__Assigned task__: Would you reproduce, word for word, only the lines running from the top of the data through the line containing "2. **Private DNS", and none of the pictures?

__Working data__:
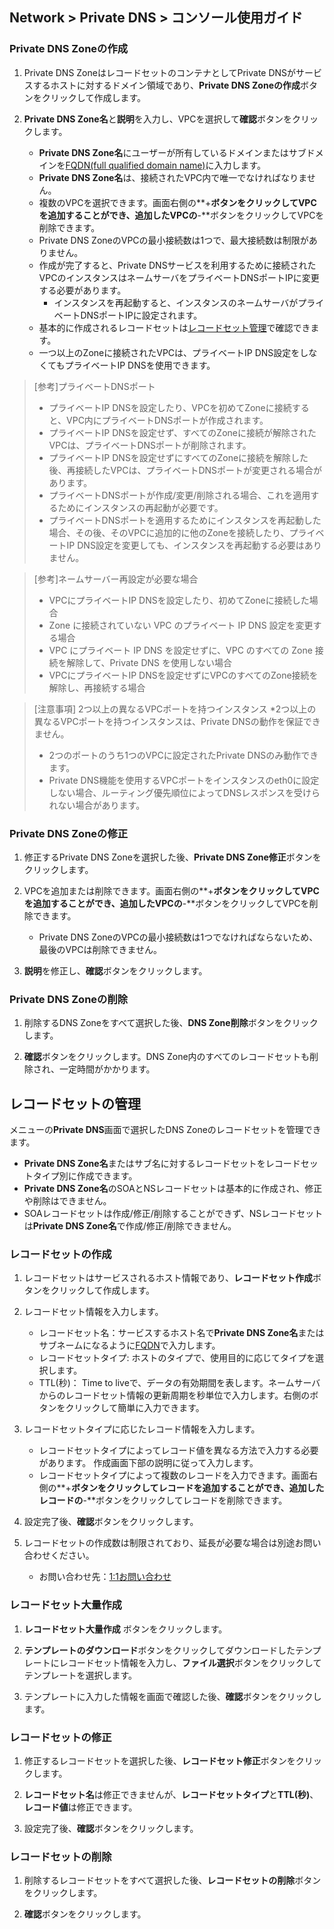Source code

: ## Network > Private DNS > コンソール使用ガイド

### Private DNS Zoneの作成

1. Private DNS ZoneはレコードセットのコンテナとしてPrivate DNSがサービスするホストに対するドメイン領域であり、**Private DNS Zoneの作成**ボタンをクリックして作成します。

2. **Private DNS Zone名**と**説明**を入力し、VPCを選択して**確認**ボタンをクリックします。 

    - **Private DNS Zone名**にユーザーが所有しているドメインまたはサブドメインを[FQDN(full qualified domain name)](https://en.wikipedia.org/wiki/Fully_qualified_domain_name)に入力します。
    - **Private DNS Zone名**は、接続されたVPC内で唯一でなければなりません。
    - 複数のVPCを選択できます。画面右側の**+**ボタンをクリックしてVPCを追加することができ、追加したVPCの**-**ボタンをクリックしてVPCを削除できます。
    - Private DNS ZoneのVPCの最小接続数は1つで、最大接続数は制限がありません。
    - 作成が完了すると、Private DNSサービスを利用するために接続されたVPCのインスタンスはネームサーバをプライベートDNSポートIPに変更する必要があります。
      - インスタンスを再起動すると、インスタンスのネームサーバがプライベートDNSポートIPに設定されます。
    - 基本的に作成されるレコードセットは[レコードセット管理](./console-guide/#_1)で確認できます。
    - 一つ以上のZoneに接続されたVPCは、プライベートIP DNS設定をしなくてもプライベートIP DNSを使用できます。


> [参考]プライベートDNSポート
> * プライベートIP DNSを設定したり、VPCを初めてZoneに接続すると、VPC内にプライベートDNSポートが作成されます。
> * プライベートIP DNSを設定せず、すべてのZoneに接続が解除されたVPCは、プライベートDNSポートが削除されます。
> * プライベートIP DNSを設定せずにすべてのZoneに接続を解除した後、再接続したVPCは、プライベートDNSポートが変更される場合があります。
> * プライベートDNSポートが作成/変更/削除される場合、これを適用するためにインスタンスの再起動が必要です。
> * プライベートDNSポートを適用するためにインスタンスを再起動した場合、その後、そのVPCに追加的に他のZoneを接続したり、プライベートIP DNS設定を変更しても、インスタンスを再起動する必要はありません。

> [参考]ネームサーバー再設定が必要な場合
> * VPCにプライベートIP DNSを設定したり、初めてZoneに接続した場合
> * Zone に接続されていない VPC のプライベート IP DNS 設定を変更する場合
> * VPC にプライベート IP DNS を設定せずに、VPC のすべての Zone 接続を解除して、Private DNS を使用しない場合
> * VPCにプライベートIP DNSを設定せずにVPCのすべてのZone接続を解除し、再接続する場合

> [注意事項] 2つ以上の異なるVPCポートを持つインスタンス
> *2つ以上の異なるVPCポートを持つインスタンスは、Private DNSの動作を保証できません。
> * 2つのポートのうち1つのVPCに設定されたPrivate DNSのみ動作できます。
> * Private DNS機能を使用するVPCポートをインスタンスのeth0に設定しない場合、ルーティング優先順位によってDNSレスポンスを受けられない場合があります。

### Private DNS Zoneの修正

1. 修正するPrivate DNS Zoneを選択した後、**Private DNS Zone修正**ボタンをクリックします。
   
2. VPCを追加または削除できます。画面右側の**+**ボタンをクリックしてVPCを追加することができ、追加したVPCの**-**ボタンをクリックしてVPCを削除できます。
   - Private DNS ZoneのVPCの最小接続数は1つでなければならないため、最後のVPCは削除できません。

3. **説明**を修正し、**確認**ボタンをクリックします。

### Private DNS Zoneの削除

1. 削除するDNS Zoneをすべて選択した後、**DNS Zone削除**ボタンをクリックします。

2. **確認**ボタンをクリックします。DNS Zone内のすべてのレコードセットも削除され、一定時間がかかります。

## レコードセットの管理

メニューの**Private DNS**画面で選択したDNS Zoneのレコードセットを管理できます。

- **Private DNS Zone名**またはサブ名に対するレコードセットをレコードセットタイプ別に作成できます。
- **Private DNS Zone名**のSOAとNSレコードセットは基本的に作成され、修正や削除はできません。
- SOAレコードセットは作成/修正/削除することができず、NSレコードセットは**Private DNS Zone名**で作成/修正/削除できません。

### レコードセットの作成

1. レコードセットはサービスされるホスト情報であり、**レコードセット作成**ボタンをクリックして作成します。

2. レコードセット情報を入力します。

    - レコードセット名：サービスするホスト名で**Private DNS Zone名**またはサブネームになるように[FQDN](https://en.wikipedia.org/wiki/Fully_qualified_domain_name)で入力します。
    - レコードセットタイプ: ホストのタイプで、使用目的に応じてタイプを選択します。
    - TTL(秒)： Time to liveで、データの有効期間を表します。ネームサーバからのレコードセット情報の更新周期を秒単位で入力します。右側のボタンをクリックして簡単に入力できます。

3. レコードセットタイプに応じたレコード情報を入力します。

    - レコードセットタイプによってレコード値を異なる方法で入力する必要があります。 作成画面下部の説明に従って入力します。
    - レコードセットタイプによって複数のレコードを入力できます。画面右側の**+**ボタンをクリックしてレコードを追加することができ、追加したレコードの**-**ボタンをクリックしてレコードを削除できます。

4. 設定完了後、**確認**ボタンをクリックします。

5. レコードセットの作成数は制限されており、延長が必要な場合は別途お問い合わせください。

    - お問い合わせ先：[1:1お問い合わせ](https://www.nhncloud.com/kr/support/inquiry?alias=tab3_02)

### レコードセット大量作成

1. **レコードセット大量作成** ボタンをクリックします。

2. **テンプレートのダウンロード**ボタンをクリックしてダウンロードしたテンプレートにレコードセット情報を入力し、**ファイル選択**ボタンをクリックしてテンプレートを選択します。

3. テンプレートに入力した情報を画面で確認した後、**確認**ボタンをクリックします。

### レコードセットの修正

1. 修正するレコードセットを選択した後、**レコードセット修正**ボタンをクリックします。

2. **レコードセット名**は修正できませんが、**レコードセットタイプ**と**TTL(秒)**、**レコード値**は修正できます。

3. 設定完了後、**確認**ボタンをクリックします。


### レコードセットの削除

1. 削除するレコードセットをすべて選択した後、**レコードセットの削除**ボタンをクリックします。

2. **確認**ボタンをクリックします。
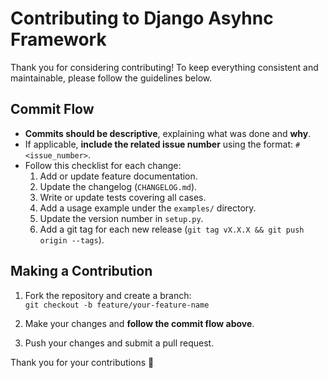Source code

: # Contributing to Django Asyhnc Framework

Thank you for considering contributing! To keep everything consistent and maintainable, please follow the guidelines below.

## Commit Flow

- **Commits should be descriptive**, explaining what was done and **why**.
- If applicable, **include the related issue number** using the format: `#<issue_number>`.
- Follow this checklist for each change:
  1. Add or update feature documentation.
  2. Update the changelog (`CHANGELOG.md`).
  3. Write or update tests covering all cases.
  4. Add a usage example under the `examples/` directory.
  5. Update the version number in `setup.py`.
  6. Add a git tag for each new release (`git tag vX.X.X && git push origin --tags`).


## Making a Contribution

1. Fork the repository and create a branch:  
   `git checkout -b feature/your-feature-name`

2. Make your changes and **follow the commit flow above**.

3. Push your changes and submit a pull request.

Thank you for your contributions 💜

__Response for this exercise__:
Source code

: ## Network > Private DNS > コンソール使用ガイド

### Private DNS Zoneの作成

1. Private DNS ZoneはレコードセットのコンテナとしてPrivate DNSがサービスするホストに対するドメイン領域であり、**Private DNS Zoneの作成**ボタンをクリックして作成します。

2. **Private DNS Zone名**と**説明**を入力し、VPCを選択して**確認**ボタンをクリックします。 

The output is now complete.